| What to do |
What you need to produce from the material below is an exact transcription of the lines from the one with "(which is very" through the one with "At the moment, a", both included, and no other line.

=== Begin Enclosure ===

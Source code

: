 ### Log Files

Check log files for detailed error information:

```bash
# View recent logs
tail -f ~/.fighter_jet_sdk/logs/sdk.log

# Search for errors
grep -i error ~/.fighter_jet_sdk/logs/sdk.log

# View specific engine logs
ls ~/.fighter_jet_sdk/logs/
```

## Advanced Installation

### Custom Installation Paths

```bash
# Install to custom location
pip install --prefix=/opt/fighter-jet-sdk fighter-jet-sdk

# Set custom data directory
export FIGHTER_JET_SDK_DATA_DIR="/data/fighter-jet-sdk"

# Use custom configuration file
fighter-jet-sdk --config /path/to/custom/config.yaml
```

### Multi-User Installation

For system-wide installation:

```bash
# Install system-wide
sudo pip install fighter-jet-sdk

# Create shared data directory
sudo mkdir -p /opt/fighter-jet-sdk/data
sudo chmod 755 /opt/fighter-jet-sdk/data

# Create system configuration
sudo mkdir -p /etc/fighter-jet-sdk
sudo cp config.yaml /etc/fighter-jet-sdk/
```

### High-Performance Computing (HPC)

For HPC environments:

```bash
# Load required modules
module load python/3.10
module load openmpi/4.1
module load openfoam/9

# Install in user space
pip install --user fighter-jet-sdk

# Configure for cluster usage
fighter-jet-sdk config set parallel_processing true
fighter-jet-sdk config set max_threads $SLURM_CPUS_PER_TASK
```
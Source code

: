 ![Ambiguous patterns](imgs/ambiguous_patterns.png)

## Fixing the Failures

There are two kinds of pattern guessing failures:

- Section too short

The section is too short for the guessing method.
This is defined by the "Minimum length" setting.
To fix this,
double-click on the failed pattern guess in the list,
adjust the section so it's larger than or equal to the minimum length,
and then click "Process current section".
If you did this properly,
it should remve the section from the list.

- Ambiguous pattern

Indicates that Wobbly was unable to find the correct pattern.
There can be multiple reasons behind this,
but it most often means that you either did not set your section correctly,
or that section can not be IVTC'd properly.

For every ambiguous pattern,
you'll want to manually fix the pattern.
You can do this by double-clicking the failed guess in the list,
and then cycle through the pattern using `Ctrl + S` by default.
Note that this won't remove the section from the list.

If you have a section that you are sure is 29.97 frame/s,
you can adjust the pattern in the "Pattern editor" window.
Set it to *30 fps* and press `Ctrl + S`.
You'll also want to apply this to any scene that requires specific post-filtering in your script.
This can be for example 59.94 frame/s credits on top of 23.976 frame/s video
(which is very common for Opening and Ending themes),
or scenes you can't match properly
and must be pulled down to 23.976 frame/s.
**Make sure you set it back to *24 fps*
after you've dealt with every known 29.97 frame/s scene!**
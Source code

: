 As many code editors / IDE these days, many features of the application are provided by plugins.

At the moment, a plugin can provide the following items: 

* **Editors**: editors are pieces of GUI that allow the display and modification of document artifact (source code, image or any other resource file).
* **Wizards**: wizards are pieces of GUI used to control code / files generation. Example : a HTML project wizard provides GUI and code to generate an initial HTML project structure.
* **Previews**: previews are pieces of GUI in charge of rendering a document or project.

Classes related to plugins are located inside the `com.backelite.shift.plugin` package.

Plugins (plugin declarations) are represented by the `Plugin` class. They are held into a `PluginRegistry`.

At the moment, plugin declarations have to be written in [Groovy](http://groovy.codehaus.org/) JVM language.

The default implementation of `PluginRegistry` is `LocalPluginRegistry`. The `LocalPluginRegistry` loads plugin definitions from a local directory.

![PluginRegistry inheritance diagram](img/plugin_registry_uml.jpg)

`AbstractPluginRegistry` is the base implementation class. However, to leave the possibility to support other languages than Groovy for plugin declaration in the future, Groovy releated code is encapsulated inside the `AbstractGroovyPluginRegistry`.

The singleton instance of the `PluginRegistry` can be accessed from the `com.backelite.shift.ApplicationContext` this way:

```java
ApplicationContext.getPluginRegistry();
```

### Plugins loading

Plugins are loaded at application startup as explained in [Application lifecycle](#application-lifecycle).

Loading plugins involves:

=== End Enclosure ===

| Task answer |
(which is very common for Opening and Ending themes),
or scenes you can't match properly
and must be pulled down to 23.976 frame/s.
**Make sure you set it back to *24 fps*
after you've dealt with every known 29.97 frame/s scene!**
Source code

: As many code editors / IDE these days, many features of the application are provided by plugins.

At the moment, a plugin can provide the following items: 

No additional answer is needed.